И мать вскинулась испуганно:

– Какую?

– Закурил, говорят, реалист один и в залу вышел к гостям с папироской в зубах и плясать вприсядку начал.

У Витьки все рванулось внутри.

«Вот оно!.. Нет, нет, я не плясал…»

– Кто это такой? – допытывал отец. – Ведь это отчаянной жизни кто-то. Аль ты вчера не слыхал?

У Витьки едва повернулся язык:

– Не слыхал, чтоб плясал…

Тут отец заметил:

– Да что с тобой? Какой-то вялый ты! Аль захворал?

– У меня голова что-то.

– Поди ляг, Витенька! Знамо, вчера поздно вернулся.

Вечер он крепился. Катя посоветовала матери напоить его малиной. Но болезнь шла, и уже бред был.
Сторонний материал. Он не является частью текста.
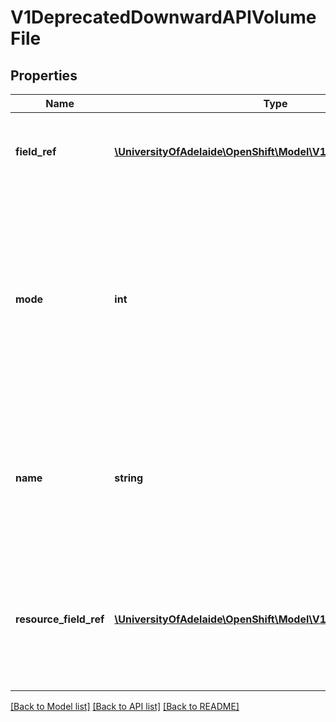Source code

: # V1DeprecatedDownwardAPIVolumeFile

## Properties
Name | Type | Description | Notes
------------ | ------------- | ------------- | -------------
**field_ref** | [**\UniversityOfAdelaide\OpenShift\Model\V1ObjectFieldSelector**](V1ObjectFieldSelector.md) | Required: Selects a field of the pod: only annotations, labels, name and namespace are supported. | [optional] 
**mode** | **int** | Optional: mode bits to use on this file, must be a value between 0 and 0777. If not specified, the volume defaultMode will be used. This might be in conflict with other options that affect the file mode, like fsGroup, and the result can be other mode bits set. | [optional] 
**name** | **string** | Required: Name is the relative path name of the file to be created. Must not be absolute or contain the &#39;..&#39; path. Must be utf-8 encoded. The first item of the relative path must not start with &#39;..&#39; | 
**resource_field_ref** | [**\UniversityOfAdelaide\OpenShift\Model\V1ResourceFieldSelector**](V1ResourceFieldSelector.md) | Selects a resource of the container: only resources limits and requests (limits.cpu, limits.memory, requests.cpu and requests.memory) are currently supported. | [optional] 

[[Back to Model list]](../README.md#documentation-for-models) [[Back to API list]](../README.md#documentation-for-api-endpoints) [[Back to README]](../README.md)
Утром он едва встал.

Теперь все уже было зелено, и голоса шли, как из-под воды, глухие.

Он был в училище, сидел за партой, слушать не мог ничего, в перемены клал голову на руки на парту, дремал, почти спал, а мальчишки лезли к нему, он ненавидел их…

Опять на третьем уроке пришел Михеич, позвал Витьку к директору. Он шел тупой, директор что-то говорил ему, что – не разобрать. Потом подошел близко, глянул Витьке пристально в глаза, приложил к Витькину лбу большую мягкую руку и вдруг вскрикнул:

– Да вы больны, Андронов! Вы как в огне…

Через десять минут Михеич вез на извозчике Витьку домой, закутанного в чью-то шубу, пахнущую табаком.

И не понимал уже Витька ничего. Сонно слышал он материн вой, бурные крики отцовы… «Дерюшетта, Дерюшетта…» – дискантом кричали верблюды, и Витька крикнул: «Тону, спасите!» Стены качались и пели смешными, пьяными голосами.

Перед самым роспуском на рождественские каникулы в реальном училище говорили:

– Виктор Андронов умер.

Но это было неверно. Как раз в этот день Витька впервые за две недели пришел в сознание, и доктор сказал, что кризис миновал. На Новый год Витька впервые сел в кровати, а перед крещением кое-как, по стенке, двигался. Мать ходила за ним, растопырив руки, боялась: упадет, разобьется. И на крещение же к нему пришел Краснов.

– Мама, уйди, нам поговорить надо.

Мать покорно вышла.

– Меня исключили?

Краснов захохотал.

– Обошлось, брат! Тройку по поведению поставили. Решили, что ты уже больной был, вроде как с ума сошел.

И опять захохотал. Витька опустил голову.

– Пожалуй, это верно. Я с ума сошел.

И Витька вдруг заплакал.

– Ишь, это в тебе еще болезнь ходит, – угрюмо усмехнулся Краснов, – бросай плакать, теперь что же?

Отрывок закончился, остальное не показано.